Read the Original Article at http://www.informationweek.com/news/showArticle.jhtml?articleID=177104376
Microsoft posted a 5% gain in profits and the highest quarterly sales in its history, in the midst of a series of high-profile product launches the company is counting on to revive its underperforming stock.
The world's largest software company on Thursday reported that revenue for its second quarter ended Dec. 31 rose 9% to $11.84 billion--a quarterly record for the company, but still short of its forecast of $11.9 billion to $12 billion in sales. Net income rose 5% to $3.65 billion, or 34 cents per share. Sales of Microsoft's new SQL Server 2005 database software and Xbox 360 video game console boosted results. But operating income fell 2% to $4.66 billion, reflecting higher sales, marketing, and development expenses associated with the new product launches.
Shares of Microsoft (Nasdaq--MSFT) rose during after-hours trading following the report. The shares closed regular trading Thursday up 10 cents, or 0.38%, at $26.50. Microsoft shares have underperformed the major stock indices for the past three years. And a 7% rise in the shares' price since the company's last earnings report in October trails an 8% increase in the S&P Information Technology index.
During a conference call with analysts Thursday, Microsoft chief financial officer Chris Liddell called the company's servers and tools division a "highlight" of the second quarter. Sales of SQL Server increased more than 20%, outpacing the overall database market, and adoption of the new product has been faster than the company expected, he said. The launch of the Xbox 360 console during the quarter also lifted sales. The releases are part of a string of more than a dozen new products Microsoft plans to ship before the end of this year. During the second half of the calendar year, Microsoft plans to release Windows Vista, the next version of its flagship PC operating system, and a new version of its cash-cow Office suite.
But questions remain about the company's ability to capitalize on PC sales growth, meet demand for the Xbox, and build its Internet businesses. Liddell said PC unit sales grew between 11% and 13% during Microsoft's second quarter, and the company expects 12% to 14% growth during the fiscal year which ends in June. The positive estimate follows Intel's report last week of soft PC demand.

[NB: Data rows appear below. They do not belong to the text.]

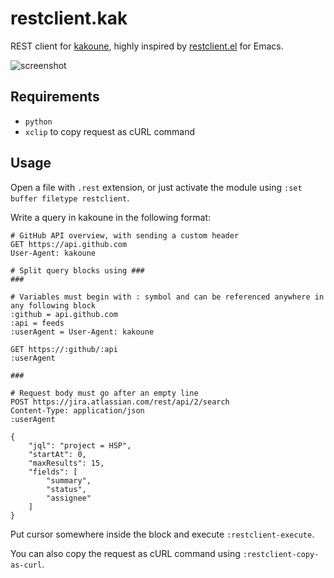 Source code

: # restclient.kak

REST client for [kakoune](https://github.com/mawww/kakoune/), highly inspired by [restclient.el](https://github.com/pashky/restclient.el) for Emacs.

![screenshot](https://user-images.githubusercontent.com/1177900/61742286-0c51dc80-ad93-11e9-9b85-994957576f7f.png)

## Requirements

- `python`
- `xclip` to copy request as cURL command

## Usage

Open a file with `.rest` extension, or just activate the module using `:set buffer filetype restclient`.

Write a query in kakoune in the following format:

```
# GitHub API overview, with sending a custom header
GET https://api.github.com
User-Agent: kakoune

# Split query blocks using ###
###

# Variables must begin with : symbol and can be referenced anywhere in any following block
:github = api.github.com
:api = feeds
:userAgent = User-Agent: kakoune

GET https://:github/:api
:userAgent

###

# Request body must go after an empty line
POST https://jira.atlassian.com/rest/api/2/search
Content-Type: application/json
:userAgent

{
    "jql": "project = HSP",
    "startAt": 0,
    "maxResults": 15,
    "fields": [
        "summary",
        "status",
        "assignee"
    ]
}
```

Put cursor somewhere inside the block and execute `:restclient-execute`.

You can also copy the request as cURL command using `:restclient-copy-as-curl`.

But faster growth in emerging markets than in the United States, Europe, and Japan, and stronger sales of lower-priced home versions of Windows compared with business versions mean Microsoft has collected less money on the software bundled with each machine. This week, Microsoft said it would release additional source code for its Windows server operating system to comply with an antitrust ruling by the European Union.
Component shortages have constrained Microsoft's ability to deliver enough Xbox consoles to meet demand; the company shipped 2.5 million units to retailers during the quarter, compared with its previous forecast of 2.75 million to 3 million units.
And revenue from Microsoft's MSN division was little changed from a year ago. Microsoft's test versions of new Internet ad-serving software it's developing are having "a dampening effect on revenue from search," said Liddell.
Microsoft is counting on new releases of its Internet products for growth. On Wednesday, Microsoft said it's formed a "live labs" applied research group to speed new Internet technologies to market. The group, headed by Microsoft technical fellow Gary Flake, will prototype and release emerging technologies in areas including multimedia Web searching, machine learning, distributed computing, and data mining, the company said.
Microsoft on Thursday also provided financial guidance for the rest of its fiscal year. For the third quarter ending March 31, Microsoft forecast revenue of $10.9 billion to $11.2 billion, and operating income of $4.5 billion to $4.6 billion. For the fiscal year ending June 30, the company said it would post operating income of $17.9 billion to $18.3 billion, on $44 billion to $44.5 billion in sales.